_Records provided:_
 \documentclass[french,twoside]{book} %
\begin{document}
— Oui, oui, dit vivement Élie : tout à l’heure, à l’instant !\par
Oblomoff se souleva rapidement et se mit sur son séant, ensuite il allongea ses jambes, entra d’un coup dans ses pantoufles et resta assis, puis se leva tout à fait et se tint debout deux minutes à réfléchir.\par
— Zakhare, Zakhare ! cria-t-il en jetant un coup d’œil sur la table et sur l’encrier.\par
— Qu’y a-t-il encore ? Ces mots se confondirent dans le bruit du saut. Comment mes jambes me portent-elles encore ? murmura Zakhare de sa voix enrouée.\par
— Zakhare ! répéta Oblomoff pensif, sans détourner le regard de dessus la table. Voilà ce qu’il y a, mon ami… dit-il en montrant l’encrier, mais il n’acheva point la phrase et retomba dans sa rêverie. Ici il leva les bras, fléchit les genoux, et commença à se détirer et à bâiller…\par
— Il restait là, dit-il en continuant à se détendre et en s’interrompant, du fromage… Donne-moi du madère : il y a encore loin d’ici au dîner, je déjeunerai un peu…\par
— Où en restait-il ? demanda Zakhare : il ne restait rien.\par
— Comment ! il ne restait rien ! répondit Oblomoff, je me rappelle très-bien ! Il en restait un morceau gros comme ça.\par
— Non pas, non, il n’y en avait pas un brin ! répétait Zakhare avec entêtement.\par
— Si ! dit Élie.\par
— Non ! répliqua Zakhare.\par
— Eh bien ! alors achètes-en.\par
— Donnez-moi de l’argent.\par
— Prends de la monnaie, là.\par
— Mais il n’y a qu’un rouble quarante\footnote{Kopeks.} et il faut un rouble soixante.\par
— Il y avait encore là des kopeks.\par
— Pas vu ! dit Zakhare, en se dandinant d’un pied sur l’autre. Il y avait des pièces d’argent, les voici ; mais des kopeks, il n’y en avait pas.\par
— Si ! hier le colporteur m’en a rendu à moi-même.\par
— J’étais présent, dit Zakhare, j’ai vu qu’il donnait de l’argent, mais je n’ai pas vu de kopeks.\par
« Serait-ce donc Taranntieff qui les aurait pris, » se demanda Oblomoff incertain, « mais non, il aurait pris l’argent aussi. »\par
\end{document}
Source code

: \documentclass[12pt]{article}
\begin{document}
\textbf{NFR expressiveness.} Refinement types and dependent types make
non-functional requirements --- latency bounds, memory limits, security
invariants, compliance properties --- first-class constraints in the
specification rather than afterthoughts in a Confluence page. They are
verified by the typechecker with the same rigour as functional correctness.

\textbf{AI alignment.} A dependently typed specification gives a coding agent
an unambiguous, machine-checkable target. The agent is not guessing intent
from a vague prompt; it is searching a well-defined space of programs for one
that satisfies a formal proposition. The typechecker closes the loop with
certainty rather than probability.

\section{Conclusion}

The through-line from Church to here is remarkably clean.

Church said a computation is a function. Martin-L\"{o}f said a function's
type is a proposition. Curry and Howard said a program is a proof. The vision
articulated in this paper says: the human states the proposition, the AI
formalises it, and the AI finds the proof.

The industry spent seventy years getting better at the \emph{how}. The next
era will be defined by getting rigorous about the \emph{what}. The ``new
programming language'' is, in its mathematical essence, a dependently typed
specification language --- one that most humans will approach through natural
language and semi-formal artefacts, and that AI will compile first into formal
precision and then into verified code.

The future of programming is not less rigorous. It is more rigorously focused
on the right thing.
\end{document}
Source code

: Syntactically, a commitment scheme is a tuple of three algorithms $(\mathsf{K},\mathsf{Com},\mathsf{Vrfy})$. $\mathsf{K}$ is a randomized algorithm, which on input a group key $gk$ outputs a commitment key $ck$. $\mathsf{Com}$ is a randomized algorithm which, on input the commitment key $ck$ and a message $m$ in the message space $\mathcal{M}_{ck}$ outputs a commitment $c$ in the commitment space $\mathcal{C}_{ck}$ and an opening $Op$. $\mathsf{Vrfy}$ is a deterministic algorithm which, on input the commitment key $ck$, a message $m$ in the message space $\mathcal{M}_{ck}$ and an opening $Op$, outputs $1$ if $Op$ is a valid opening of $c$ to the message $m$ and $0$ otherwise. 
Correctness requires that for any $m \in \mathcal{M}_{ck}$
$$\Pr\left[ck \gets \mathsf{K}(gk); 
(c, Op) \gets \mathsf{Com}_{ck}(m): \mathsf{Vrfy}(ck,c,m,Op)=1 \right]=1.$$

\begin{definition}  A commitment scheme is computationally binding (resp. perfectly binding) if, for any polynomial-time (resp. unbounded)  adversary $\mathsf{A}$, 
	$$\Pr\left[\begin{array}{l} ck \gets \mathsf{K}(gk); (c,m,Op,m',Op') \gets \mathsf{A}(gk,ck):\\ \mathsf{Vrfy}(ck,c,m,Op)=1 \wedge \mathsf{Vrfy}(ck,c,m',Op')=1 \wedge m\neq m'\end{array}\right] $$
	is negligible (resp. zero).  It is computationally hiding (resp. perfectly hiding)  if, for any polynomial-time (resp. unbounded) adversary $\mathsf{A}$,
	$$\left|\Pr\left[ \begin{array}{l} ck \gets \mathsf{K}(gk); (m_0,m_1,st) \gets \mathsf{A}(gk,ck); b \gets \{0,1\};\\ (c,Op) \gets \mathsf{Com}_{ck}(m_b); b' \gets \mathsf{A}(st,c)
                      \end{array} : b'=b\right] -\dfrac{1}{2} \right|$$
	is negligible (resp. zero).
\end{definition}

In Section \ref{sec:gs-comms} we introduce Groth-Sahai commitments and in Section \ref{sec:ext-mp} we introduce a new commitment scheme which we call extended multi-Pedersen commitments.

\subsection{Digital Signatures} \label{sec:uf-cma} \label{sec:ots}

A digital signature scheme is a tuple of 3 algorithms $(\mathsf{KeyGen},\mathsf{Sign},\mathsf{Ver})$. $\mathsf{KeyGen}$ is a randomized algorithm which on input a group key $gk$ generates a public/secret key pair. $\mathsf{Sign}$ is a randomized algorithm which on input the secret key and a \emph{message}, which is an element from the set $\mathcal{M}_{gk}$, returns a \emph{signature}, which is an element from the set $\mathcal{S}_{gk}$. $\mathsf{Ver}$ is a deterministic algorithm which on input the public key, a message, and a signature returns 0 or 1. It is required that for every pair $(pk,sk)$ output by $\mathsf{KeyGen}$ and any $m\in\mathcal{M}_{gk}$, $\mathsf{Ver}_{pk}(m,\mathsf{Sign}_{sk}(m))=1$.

_Problem to solve:_
Please copy the lines in the records above between the one holding "from a vague" and the one holding "The through-line from", inclusive, exactly and with no other line.

_Answer to this problem:_
from a vague prompt; it is searching a well-defined space of programs for one
that satisfies a formal proposition. The typechecker closes the loop with
certainty rather than probability.

\section{Conclusion}

The through-line from Church to here is remarkably clean.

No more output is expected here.